Autonomic hyperreflexia, or Autonomic dysreflexia, is the result of a spinal cord injury (lesion) that may be life-threatening depending on its specific vertebral level and may develop suddenly. If left untreated, it can lead to seizures, kidney failure, hemorrhage of the retina, stroke or death. These symptoms are the direct result of prolonged severe high blood pressure, or hypertension. When a strong stimulus, such as an irritant of the bladder, bowel, or skin occurs below the location of the injury, it causes the blood vessels to constrict. The signal sent up the spinal cord to the brain in order for it to control the constriction cannot travel past the injury. An over-activity of the autonomic nervous system then causes a rise in blood pressure. Nerve receptors send a message to the brain to slow the heartbeat and the blood vessels above the injury expand, but the impulses to balance the pressure cannot reach below the injury.
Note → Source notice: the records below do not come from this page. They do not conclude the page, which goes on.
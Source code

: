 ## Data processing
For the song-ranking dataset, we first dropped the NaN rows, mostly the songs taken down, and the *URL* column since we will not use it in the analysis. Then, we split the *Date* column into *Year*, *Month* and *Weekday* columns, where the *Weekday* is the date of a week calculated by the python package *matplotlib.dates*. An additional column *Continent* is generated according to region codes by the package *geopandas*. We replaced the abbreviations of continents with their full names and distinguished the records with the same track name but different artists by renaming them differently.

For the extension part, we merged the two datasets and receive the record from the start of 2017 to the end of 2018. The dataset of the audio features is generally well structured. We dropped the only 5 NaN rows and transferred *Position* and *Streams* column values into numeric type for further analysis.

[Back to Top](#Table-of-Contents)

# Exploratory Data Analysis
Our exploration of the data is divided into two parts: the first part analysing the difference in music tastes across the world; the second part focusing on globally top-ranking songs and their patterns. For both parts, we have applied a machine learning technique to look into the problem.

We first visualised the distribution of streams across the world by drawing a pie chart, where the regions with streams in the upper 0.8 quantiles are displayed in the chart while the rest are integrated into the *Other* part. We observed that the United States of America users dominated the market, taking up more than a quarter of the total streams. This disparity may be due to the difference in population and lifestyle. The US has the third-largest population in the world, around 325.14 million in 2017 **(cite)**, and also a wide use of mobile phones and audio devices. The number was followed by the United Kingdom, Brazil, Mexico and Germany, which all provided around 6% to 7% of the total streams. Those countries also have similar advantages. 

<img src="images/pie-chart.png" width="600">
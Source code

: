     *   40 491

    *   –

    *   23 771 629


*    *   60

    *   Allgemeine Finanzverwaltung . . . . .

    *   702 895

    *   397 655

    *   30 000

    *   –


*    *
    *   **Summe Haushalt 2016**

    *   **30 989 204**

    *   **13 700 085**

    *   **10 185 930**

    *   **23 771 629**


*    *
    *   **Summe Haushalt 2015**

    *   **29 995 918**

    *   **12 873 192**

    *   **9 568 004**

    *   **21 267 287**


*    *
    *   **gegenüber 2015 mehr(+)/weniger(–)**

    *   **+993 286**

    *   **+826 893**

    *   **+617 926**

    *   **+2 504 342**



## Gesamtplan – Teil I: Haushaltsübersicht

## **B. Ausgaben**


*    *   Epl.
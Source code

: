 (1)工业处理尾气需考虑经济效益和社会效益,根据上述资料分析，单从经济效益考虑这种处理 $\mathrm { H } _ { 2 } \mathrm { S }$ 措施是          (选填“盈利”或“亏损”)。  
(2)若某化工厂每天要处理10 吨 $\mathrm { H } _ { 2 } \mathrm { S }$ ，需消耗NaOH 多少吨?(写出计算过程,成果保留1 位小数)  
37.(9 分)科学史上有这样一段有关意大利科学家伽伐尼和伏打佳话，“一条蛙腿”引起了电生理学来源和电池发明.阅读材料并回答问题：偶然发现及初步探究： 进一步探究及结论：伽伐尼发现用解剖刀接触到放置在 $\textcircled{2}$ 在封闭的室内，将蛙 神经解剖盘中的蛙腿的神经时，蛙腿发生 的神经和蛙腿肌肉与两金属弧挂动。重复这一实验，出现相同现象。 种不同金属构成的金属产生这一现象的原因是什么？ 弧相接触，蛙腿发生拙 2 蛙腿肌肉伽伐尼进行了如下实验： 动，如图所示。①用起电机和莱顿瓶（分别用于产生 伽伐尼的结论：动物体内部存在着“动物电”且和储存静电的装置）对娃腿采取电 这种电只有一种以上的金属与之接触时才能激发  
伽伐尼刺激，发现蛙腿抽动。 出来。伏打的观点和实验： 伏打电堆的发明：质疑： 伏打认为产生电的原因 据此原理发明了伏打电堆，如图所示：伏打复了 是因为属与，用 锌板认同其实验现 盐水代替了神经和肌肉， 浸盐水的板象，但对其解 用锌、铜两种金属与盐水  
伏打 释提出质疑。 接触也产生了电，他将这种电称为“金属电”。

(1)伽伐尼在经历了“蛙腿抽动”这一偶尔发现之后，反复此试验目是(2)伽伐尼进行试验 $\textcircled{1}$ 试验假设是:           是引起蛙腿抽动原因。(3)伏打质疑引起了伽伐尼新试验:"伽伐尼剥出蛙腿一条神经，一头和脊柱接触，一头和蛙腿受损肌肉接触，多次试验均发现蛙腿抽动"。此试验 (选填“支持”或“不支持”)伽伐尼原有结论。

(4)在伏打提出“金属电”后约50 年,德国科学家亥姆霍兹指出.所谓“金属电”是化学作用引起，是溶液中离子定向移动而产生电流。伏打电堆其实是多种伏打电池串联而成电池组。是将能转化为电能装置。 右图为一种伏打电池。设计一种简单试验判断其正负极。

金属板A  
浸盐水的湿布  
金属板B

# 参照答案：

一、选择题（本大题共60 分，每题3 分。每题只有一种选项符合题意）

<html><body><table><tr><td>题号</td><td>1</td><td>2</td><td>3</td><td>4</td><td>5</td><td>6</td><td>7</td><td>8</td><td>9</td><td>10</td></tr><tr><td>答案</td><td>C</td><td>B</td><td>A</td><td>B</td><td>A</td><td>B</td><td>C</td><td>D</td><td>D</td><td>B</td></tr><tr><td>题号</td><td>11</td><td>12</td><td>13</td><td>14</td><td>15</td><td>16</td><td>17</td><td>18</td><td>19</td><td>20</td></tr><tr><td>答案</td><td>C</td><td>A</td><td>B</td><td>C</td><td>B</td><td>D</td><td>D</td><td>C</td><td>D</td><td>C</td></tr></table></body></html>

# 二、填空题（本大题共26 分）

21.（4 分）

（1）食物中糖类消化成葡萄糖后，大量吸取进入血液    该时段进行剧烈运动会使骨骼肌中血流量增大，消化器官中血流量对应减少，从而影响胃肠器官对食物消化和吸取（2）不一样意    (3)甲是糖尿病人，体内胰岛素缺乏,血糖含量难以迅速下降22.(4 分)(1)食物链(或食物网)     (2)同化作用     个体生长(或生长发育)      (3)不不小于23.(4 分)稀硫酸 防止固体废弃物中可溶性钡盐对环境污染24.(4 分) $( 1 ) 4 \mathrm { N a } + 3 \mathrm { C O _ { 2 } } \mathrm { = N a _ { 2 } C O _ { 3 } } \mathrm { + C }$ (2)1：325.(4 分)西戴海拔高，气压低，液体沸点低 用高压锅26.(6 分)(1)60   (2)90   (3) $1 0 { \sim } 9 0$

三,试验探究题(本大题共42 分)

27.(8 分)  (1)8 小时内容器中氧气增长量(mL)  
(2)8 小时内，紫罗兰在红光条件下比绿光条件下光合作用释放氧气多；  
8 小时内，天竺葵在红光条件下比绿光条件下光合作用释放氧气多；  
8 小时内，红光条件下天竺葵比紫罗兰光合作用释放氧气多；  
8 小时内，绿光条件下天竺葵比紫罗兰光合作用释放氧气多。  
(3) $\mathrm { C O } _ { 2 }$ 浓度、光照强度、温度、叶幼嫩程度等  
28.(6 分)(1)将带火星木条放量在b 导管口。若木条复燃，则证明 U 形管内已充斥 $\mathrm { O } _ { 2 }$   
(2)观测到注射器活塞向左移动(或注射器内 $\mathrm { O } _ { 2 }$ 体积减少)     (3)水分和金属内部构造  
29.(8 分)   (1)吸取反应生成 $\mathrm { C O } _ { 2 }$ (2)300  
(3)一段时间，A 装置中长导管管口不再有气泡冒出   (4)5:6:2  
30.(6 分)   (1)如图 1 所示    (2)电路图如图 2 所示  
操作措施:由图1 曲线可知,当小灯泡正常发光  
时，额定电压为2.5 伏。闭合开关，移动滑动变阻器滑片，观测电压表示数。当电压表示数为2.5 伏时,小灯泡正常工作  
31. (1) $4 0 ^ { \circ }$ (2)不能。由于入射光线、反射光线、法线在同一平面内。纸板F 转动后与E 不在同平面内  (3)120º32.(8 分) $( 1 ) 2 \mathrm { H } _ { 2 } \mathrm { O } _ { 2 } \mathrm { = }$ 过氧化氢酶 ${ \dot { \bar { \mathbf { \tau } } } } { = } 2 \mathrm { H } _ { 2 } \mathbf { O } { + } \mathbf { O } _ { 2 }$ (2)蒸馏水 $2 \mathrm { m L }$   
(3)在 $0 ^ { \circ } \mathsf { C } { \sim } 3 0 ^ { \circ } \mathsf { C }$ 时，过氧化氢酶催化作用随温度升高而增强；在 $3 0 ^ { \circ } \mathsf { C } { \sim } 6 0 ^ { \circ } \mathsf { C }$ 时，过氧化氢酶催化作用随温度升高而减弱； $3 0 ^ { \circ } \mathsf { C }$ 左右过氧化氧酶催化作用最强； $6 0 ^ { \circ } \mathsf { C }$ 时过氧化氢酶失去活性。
Symptoms of autonomic hyperreflexia include excessive sweating, throbbing headache, nausea, slow pulse, stuffy nose, blotching of skin above the spinal injury and goosebumps below the injury. The first course of action is to quickly remove or treat the stimulus therefore allowing for the reflexive resolution of the hypertension. If this is not possible, emergency medical attention should be sought.